● **The problem**: Repeat exactly the lines of the listing from the line containing "Vindegårdsvej 1<br>" through its last line, and nothing beyond them.

● **Source data**:

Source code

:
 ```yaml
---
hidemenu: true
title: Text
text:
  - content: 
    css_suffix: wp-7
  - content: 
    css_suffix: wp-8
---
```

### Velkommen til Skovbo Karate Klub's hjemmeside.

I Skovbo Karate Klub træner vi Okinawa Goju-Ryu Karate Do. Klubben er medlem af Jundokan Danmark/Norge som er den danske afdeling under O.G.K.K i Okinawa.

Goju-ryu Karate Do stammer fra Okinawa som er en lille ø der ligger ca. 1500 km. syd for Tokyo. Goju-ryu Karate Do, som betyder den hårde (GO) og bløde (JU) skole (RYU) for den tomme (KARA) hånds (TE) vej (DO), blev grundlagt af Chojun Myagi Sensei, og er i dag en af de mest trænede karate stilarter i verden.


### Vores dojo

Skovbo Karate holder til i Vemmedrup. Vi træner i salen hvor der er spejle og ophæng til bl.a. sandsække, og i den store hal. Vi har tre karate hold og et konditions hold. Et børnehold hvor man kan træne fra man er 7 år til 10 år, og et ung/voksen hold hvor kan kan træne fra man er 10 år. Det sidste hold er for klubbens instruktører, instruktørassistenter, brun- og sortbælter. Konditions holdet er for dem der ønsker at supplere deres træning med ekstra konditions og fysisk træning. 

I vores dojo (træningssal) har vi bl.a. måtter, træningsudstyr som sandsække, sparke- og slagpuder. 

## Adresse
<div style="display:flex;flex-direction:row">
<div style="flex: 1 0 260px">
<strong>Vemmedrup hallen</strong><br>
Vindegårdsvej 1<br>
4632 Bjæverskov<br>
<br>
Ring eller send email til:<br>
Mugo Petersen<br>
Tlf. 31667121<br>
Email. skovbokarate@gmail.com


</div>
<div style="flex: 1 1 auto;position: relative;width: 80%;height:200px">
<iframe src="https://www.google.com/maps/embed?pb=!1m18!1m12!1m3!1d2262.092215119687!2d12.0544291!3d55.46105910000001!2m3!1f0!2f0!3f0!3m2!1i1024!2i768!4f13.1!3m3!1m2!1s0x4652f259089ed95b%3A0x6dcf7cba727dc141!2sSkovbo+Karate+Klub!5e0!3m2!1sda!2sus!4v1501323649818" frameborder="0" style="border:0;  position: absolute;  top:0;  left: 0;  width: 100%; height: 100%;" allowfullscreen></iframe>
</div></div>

● **Result of this task**:
Vindegårdsvej 1<br>
4632 Bjæverskov<br>
<br>
Ring eller send email til:<br>
Mugo Petersen<br>
Tlf. 31667121<br>
Email. skovbokarate@gmail.com


</div>
<div style="flex: 1 1 auto;position: relative;width: 80%;height:200px">
<iframe src="https://www.google.com/maps/embed?pb=!1m18!1m12!1m3!1d2262.092215119687!2d12.0544291!3d55.46105910000001!2m3!1f0!2f0!3f0!3m2!1i1024!2i768!4f13.1!3m3!1m2!1s0x4652f259089ed95b%3A0x6dcf7cba727dc141!2sSkovbo+Karate+Klub!5e0!3m2!1sda!2sus!4v1501323649818" frameborder="0" style="border:0;  position: absolute;  top:0;  left: 0;  width: 100%; height: 100%;" allowfullscreen></iframe>
</div></div>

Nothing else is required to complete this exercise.